Tuesday, August 5, saw the sixth annual Deborah Pulliam Memorial Lecture, delivered by two-time Pulitzer Prize-winning historian Dr. Alan Taylor and sponsored by the Castine Historical Society. Speaking before a near-capacity audience at the Delano Auditorium, Taylor discussed what he called “The Civil War of 1812,” based on his 2010 book of the same title. He maintained that, just as with the later and better-known American Civil War, families were divided in their loyalties, and brothers fought against brothers, according to a news release.

Taylor traced the origins of the War of 1812 to nationalist resentment against British high-handedness on the oceans, fueled by partisan rivalry here at home.
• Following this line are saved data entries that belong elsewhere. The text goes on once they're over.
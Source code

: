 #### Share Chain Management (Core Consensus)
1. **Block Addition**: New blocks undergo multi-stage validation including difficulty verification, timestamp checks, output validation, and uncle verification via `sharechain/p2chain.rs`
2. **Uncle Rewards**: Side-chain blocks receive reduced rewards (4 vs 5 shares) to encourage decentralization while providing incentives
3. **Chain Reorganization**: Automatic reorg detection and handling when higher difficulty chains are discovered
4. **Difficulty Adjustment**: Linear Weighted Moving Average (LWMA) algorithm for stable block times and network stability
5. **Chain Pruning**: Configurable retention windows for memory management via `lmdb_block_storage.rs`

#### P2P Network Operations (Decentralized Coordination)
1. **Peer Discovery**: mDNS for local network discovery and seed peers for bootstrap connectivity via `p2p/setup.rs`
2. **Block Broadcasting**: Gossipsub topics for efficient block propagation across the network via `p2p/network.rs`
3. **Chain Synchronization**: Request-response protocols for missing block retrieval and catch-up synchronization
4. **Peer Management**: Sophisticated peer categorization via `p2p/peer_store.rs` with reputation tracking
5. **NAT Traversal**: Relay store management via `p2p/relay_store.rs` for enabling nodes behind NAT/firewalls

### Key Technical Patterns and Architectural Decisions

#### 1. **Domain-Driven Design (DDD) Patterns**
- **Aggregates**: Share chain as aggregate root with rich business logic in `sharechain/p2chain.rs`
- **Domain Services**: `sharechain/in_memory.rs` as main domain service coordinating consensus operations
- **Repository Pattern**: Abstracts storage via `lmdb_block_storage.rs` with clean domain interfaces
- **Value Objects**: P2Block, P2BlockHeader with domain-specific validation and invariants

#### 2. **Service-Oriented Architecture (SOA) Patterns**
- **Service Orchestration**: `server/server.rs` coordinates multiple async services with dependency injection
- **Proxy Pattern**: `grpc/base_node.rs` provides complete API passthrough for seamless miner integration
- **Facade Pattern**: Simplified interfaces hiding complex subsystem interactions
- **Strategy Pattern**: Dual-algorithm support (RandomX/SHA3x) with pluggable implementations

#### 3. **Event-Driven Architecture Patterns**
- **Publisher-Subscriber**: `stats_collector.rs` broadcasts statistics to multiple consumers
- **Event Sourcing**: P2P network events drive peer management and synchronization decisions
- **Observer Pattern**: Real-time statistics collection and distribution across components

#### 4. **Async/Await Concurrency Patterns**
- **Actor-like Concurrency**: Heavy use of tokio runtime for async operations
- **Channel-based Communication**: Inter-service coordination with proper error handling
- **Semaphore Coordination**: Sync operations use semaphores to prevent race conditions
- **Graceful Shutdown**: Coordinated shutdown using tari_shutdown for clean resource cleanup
The war divided Americans along geographic and partisan lines, with most of Federalist New England, including Downeast towns like Castine, bitterly opposed.

When the war was declared, Taylor said, Americans were woefully unequipped for an extended conflict. On land, their only option was an invasion of what was called in those days “Upper Canada” (now western Ontario), and although the invasion was pretty much a disaster, it created anti-American resentment throughout Canada, resulting in a new Canadian identity that had not been there before.

Both sides saw the war as a David-Goliath struggle, with each seeing themselves as David: Americans were warring against the most powerful empire the world had yet seen; Canadians saw themselves being invaded by a much larger country when most of them simply wanted to be left alone.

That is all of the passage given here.